SDF likely to face terrorist threat in Iraq
John de Boer (Research Associate, GLOCOM)
The Asahi Shimbun reported last week that the Japanese government is getting ready to send another fact-finding mission to Iraq to study the situation on the ground in advance of the diet approved Self Defense Force (SDF) dispatch. Recent news reports indicate that this mission is driven by a fear that SDF troops in Iraq will face violent opposition. A source close to prime minister Koizumi was quoted in Asahi as stating that the final decision regarding Japanese troops in Iraq will be made "in consideration of whether Japan will be a target of terrorists" (2 September). Yasuo Fukuda, the chief cabinet secretary, has tried to brush this notion aside by stressing that the local situation is not unstable enough to "completely rule out any dispatch". However, the reality facing the occupiers in Iraq tells a different story. The continuing chaos and almost daily deaths of US soldiers has forced president Bush to beg for patience and money. The failure to find weapons of mass destruction in Iraq and the death of scientist David Kelly has placed a very unpopular British government under investigation. Moreover, terrorism, poverty, neglect, violence, occupation and destruction is killing more than 20 Iraqi civilians daily and forcing millions more to live in misery and fear. In light of the prevailing disorder, the Japanese public should be alarmed that Fukuda considers the current Iraqi situation stable enough to send in unarmed Japanese troops. As to whether Japanese troops could be a terrorist target, one need not look further than the recent bombing of the UN headquarters in Iraq. If an organization that did not endorse the US led invasion of Iraq was targeted it is more than likely that supporters of the invasion/occupation (one of them Japan) would also be on the list.

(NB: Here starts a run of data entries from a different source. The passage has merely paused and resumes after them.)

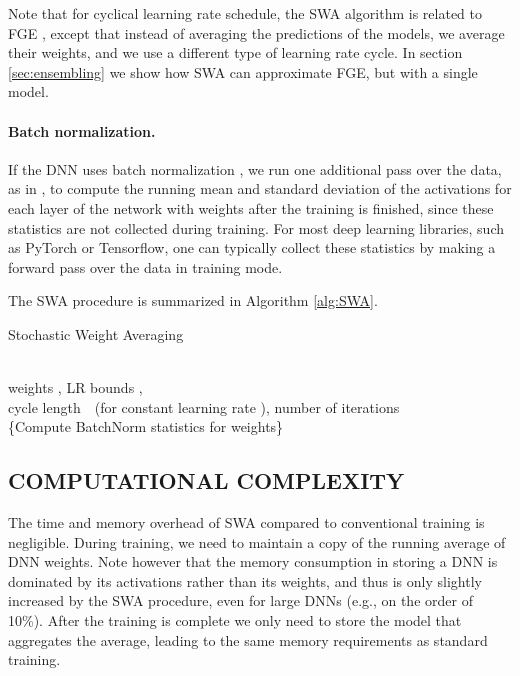 \documentclass[letterpaper]{article}
\begin{document}
Note that for cyclical learning rate schedule, the SWA algorithm is 
related to FGE \citep{garipov2018}, except that instead of
averaging the predictions of the models, we average their weights,
and we use a different type of learning rate cycle.
In section \ref{sec:ensembling} we show how SWA can approximate
FGE, but with a single model.

\paragraph{Batch normalization.} If the DNN uses batch normalization \citep{ioffe2015}, we 
run one additional pass over the data, as in \citet{garipov2018}, to compute the running mean 
and standard deviation of 
the activations for each layer of the network with  weights after the training is 
finished, since these statistics are not collected during training. For most deep learning libraries,
such as PyTorch or Tensorflow, one can typically collect these statistics by making a forward pass 
over the data in training mode.

The SWA procedure is summarized in Algorithm \ref{alg:SWA}.


\begin{algorithm}[!t]
    \caption{Stochastic Weight Averaging}
    \label{alg:SWA}
\begin{algorithmic}
    \REQUIRE ~\\ weights , LR bounds ,\\ 
    cycle length~~(for constant learning rate ), number of iterations 
    \ENSURE  
    \STATE  {}
    \STATE  
    \FOR {}
        \STATE  {}
        \STATE  {}
        \IF{} 
            \STATE {} 
            \STATE {} 
        \ENDIF
    \ENDFOR\\
    \{Compute BatchNorm statistics for  weights\}
\end{algorithmic}
\end{algorithm}



\subsection{COMPUTATIONAL COMPLEXITY}
\label{sec:complexity}

The time and memory overhead of SWA compared to conventional training is negligible.
During training, we need to maintain a copy of the running average of DNN weights.
Note however that the memory consumption in storing a DNN 
is dominated by its activations rather than its weights, and thus is 
only slightly increased by the SWA procedure, even for large DNNs
(e.g., on the order of 10\%).
After the training is complete 
we only need to store the model that aggregates the average,
 leading to the same memory requirements
as standard training.
\end{document}
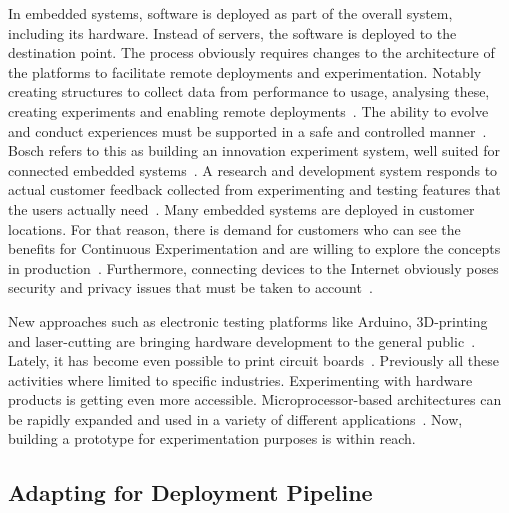 \documentclass[english]{tktltiki2}
\begin{document}
In embedded systems, software is deployed as part of the overall system, including its hardware. Instead of servers, the software is deployed to the destination point. The process obviously requires changes to the architecture of the platforms to facilitate remote deployments and experimentation. Notably creating structures to collect data from performance to usage, analysing these, creating experiments and enabling remote deployments~\cite{BE12}. The ability to evolve and conduct experiences must be supported in a safe and controlled manner~\cite{BE12}. Bosch refers to this as building an innovation experiment system, well suited for connected embedded systems~\cite{BE12, Bos12}. A research and development system responds to actual customer feedback collected from experimenting and testing features that the users actually need~\cite{HAB12}. Many embedded systems are deployed in customer locations. For that reason, there is demand for customers who can see the benefits for Continuous Experimentation and are willing to explore the concepts in production~\cite{HAB12}. Furthermore, connecting devices to the Internet obviously poses security and privacy issues that must be taken to account~\cite{BE12}.

New approaches such as electronic testing platforms like Arduino, 3D-printing and laser-cutting are bringing hardware development to the general public~\cite{Arduino}. Lately, it has become even possible to print circuit boards~\cite{Vol15}. Previously all these activities where limited to specific industries. Experimenting with hardware products is getting even more accessible. Microprocessor-based architectures can be rapidly expanded and used in a variety of different applications~\cite{KRM13}. Now, building a prototype for experimentation purposes is within reach.

\subsection{Adapting for Deployment Pipeline}
\end{document}
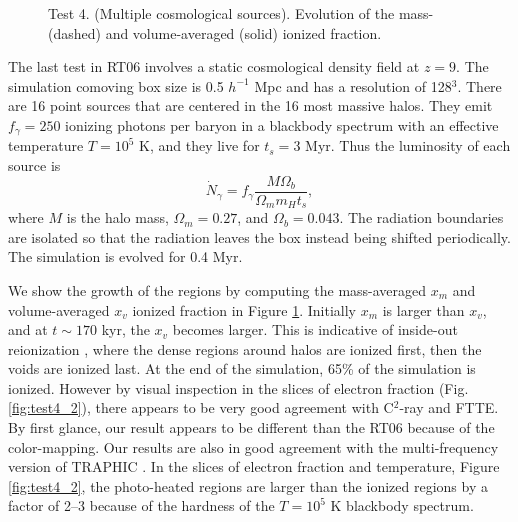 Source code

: \documentclass[useAMS,usenatbib]{mn2e}
\begin{document}
\begin{figure}
  \caption{\label{fig:test4_1} Test 4. (Multiple cosmological
    sources).  Evolution of the mass- (dashed) and volume-averaged
    (solid) ionized fraction.}
\end{figure}

\begin{figure*}
  \caption{\label{fig:test4_2} Test 4. (Multiple cosmological
    sources).  Top: Slices through the origin of neutral fraction at
    50 and 200 kyr at the coordinate $z = z_{\rm box}/2$.  Bottom:
    Slices of temperature at 50 and 200 kyr.  No smoothing has been
    applied to the images.}
\end{figure*}

The last test in RT06 involves a static cosmological density field at
$z=9$.  The simulation comoving box size is 0.5 $h^{-1}$ Mpc and has a
resolution of 128$^3$.  There are 16 point sources that are centered
in the 16 most massive halos.  They emit $f_\gamma = 250$ ionizing
photons per baryon in a blackbody spectrum with an effective
temperature $T = 10^5$ K, and they live for $t_s = 3$ Myr.  Thus the
luminosity of each source is
%
\begin{equation}
  \label{eqn:cosmo_lum}
  \dot{N}_\gamma = f_\gamma \frac{M \Omega_b} {\Omega_m m_H t_s},
\end{equation}
where $M$ is the halo mass, $\Omega_m = 0.27$, and $\Omega_b =
0.043$.  The radiation boundaries are isolated so that the radiation
leaves the box instead being shifted periodically.  The simulation is
evolved for 0.4 Myr.

We show the growth of the \hii regions by computing the
mass-averaged $x_m$ and volume-averaged $x_v$ ionized fraction in
Figure \ref{fig:test4_1}.  Initially $x_m$ is larger than $x_v$, and
at $t \sim 170$ kyr, the $x_v$ becomes larger.  This is indicative of
inside-out reionization \citep[e.g.][]{Gnedin00, Miralda00,
  Sokasian03}, where the dense regions around halos are ionized first,
then the voids are ionized last.  At the end of the simulation, 65\%
of the simulation is ionized.  However by visual inspection in the
slices of electron fraction (Fig. \ref{fig:test4_2}), there appears to
be very good agreement with C$^2$-ray and FTTE.  By first glance, our
result appears to be different than the RT06 because of the
color-mapping.  Our results are also in good agreement with the
multi-frequency version of TRAPHIC \citep[][see also for better
representations of the electron fraction slices]{Pawlik10}.  In the
slices of electron fraction and temperature, Figure \ref{fig:test4_2},
the photo-heated regions are larger than the ionized regions by a
factor of 2--3 because of the hardness of the $T = 10^5$ K blackbody
spectrum.
\end{document}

Japan should also learn from president Bush's current trials. His speech to the nation on 7 September depicted a president struggling to regain public trust and ultimately fighting for his future. The fact that his words failed to convince most should be further warning to Japan that the US president may eventually lose public support for this increasingly unpopular and costly occupation.
Following his address, a New York Times editorial expressed disappointment that the president didn't announce a "course correction" in Iraq. The paper warned of increasing public disillusion with Bush's policy in Iraq stating that, "given the fact that no weapons of mass destruction have been uncovered in Iraq, the president needs to be much more up-front with the American people about why our troops are there" (8 September). The editorial further insisted that Bush's tendency to "refer to everyone from the Ba'ath party loyalists to guerrilla fighters as terrorists, seems designed to confuse the public rather than clarify the administration's goals". The Washington Post struck a similar tone admitting that Bush was on the defensive as he "needed to tell the truth about what is happening in Iraq and show that there is a policy to deal with it". As of today, growing number of people in the US are coming to identify with Democratic presidential candidate Howard Dean's point of view which stresses that, "the government is feeding misinformation to the American people in order to justify an enormous commitment of US troops". More and more agree with David Corn, author of the forthcoming book entitled The Lies of George W. Bush: Mastering the Politics of Deception (Crown Publishers), when he says that, "the available evidence to date supports the notion that Bush was lying to the American public" when justifying the invasion and occupation of Iraq (The Nation, 8 September).
In his latest speech President Bush redefined his objectives in Iraq and centered them on fighting "terrorism". Undoubtedly, terrorism is on the increase in Iraq and represents one of the main forces of instability in the country and in the region as a whole. This reality should be obvious to all Japanese decision-makers. To suggest that Japanese forces will not face terrorist attacks in Iraq when the focus of Bush's plan has highlighted this threat as its main concern is highly irresponsible and unintelligent. Furthermore, that this same US president is currently facing his biggest political crisis as a result of US deaths and failures in occupied Iraq should force Japan to think twice before sending troops. At minimum it should wait until a UN Security Council resolution is passed establishing UN authority over the country and creating a truly international coalition committed to justice, peace and prosperity Iraq. By ignoring the lessons of US failures in Iraq, Japanese leaders will dispatch a highly vulnerable SDF in what David Corn has called "Bush's Iraqmire". The outcome would likely see body bags, devastated military families, an angry public and a government in serious trouble.